>>>

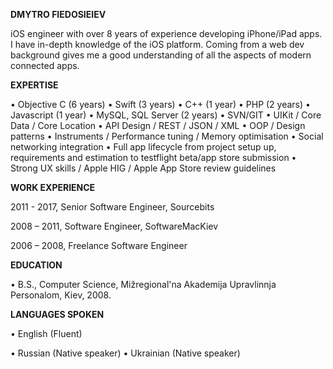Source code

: 
**DMYTRO FIEDOSIEIEV**

iOS engineer with over 8 years of experience developing iPhone/iPad apps. I have in-depth knowledge of the iOS platform. Coming from a web dev background gives me a good understanding of all the aspects of modern connected apps.

**EXPERTISE**

• Objective C (6 years)
• Swift (3 years)
• C++ (1 year)
• PHP (2 years)
• Javascript (1 year)
• MySQL, SQL Server (2 years)
• SVN/GIT
• UIKit / Core Data / Core Location
• API Design / REST / JSON / XML
• OOP / Design patterns
• Instruments / Performance tuning / Memory optimisation
• Social networking integration
• Full app lifecycle from project setup up, requirements and estimation to testflight beta/app store
submission
• Strong UX skills / Apple HIG / Apple App Store review guidelines

**WORK EXPERIENCE**

2011 - 2017, Senior Software Engineer, Sourcebits

2008 – 2011, Software Engineer, SoftwareMacKiev

2006 – 2008, Freelance Software Engineer


**EDUCATION**
 
• B.S., Computer Science, Mižregional'na Akademija Upravlinnja Personalom, Kiev, 2008. 

**LANGUAGES SPOKEN**

• English (Fluent)

• Russian (Native speaker) • Ukrainian (Native speaker)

<<<

What is needed :: From the line containing "REST / JSON / XML" down to the last line of the listing above, give every line again exactly, and add nothing.

Task answer ::
• API Design / REST / JSON / XML
• OOP / Design patterns
• Instruments / Performance tuning / Memory optimisation
• Social networking integration
• Full app lifecycle from project setup up, requirements and estimation to testflight beta/app store
submission
• Strong UX skills / Apple HIG / Apple App Store review guidelines

**WORK EXPERIENCE**

2011 - 2017, Senior Software Engineer, Sourcebits

2008 – 2011, Software Engineer, SoftwareMacKiev

2006 – 2008, Freelance Software Engineer


**EDUCATION**
 
• B.S., Computer Science, Mižregional'na Akademija Upravlinnja Personalom, Kiev, 2008. 

**LANGUAGES SPOKEN**

• English (Fluent)

• Russian (Native speaker) • Ukrainian (Native speaker)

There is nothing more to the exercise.